What is expected
Reproduce the data below line by line, from its first line to the line with "Plugin 'FEEDBACK' is disabled.", both included, and nothing past that point.

*** Data to process ***

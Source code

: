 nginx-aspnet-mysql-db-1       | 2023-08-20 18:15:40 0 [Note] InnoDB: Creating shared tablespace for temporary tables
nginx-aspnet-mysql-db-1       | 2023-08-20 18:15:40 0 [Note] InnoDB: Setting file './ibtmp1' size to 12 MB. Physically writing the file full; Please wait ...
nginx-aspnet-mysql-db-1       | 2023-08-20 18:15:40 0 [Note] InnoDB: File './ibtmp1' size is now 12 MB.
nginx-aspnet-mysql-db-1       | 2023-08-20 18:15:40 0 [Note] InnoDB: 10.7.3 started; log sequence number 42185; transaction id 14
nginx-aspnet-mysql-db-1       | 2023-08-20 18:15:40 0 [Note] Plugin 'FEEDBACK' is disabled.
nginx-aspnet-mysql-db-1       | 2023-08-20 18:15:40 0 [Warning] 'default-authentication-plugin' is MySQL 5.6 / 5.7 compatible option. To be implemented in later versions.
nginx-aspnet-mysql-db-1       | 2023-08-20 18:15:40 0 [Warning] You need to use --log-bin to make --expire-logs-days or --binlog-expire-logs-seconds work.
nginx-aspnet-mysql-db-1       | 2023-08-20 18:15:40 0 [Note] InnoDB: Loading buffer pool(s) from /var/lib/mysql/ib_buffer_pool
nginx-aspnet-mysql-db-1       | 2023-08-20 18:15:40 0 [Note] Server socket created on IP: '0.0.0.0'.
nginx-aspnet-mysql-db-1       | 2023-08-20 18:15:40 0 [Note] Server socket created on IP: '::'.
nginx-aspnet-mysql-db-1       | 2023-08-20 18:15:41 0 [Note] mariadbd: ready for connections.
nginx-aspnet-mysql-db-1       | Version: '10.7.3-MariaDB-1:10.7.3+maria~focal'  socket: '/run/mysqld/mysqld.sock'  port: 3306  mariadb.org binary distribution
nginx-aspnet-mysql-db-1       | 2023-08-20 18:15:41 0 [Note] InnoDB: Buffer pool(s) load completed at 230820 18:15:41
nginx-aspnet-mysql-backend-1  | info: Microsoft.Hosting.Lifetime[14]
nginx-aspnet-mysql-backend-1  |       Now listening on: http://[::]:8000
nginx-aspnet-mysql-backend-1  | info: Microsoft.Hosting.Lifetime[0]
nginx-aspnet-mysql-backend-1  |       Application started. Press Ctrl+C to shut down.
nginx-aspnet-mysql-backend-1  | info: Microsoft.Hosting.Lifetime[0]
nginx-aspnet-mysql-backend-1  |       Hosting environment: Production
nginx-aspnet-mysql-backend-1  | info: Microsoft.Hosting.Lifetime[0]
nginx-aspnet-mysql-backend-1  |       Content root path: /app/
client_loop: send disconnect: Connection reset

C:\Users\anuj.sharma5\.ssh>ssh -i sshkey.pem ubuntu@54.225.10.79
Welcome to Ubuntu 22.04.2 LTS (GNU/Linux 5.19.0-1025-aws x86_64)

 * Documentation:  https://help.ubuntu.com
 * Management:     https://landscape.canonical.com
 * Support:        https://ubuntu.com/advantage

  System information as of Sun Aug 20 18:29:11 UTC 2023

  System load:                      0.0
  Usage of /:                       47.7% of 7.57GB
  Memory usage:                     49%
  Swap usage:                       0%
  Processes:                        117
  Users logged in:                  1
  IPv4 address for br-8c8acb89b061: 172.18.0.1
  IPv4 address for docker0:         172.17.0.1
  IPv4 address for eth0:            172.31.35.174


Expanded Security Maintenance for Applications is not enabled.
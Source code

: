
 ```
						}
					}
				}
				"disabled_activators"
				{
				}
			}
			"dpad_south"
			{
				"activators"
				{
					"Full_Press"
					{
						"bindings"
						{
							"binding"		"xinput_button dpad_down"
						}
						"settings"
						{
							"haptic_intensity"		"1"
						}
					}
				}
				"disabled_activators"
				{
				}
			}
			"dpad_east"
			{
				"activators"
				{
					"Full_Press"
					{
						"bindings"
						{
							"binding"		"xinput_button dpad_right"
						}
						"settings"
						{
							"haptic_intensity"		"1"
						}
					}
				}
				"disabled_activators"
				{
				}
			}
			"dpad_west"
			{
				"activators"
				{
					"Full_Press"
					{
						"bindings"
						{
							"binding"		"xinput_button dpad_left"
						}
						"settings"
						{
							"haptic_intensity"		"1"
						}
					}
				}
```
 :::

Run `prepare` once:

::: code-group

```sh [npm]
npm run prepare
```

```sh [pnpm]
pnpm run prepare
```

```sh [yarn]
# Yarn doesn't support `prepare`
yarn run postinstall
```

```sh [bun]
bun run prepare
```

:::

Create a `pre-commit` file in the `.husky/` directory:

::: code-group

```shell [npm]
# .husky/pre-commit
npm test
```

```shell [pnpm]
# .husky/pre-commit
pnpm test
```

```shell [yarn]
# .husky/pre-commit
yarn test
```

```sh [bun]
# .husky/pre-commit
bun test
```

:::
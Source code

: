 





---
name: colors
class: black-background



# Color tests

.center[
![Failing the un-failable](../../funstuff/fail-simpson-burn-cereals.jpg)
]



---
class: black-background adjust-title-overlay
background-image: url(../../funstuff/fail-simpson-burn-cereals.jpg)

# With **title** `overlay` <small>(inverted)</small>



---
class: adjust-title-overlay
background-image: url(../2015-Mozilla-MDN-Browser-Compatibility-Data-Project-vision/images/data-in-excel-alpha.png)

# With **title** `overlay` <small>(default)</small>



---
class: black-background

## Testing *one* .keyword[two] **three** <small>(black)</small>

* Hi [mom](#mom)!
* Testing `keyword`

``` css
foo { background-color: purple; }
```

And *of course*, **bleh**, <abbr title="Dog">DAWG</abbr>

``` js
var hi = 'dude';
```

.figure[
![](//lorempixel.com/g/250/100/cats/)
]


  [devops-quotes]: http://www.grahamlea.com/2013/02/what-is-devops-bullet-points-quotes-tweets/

*** End of Data to process ***

Task output
Source code

: nginx-aspnet-mysql-db-1       | 2023-08-20 18:15:40 0 [Note] InnoDB: Creating shared tablespace for temporary tables
nginx-aspnet-mysql-db-1       | 2023-08-20 18:15:40 0 [Note] InnoDB: Setting file './ibtmp1' size to 12 MB. Physically writing the file full; Please wait ...
nginx-aspnet-mysql-db-1       | 2023-08-20 18:15:40 0 [Note] InnoDB: File './ibtmp1' size is now 12 MB.
nginx-aspnet-mysql-db-1       | 2023-08-20 18:15:40 0 [Note] InnoDB: 10.7.3 started; log sequence number 42185; transaction id 14
nginx-aspnet-mysql-db-1       | 2023-08-20 18:15:40 0 [Note] Plugin 'FEEDBACK' is disabled.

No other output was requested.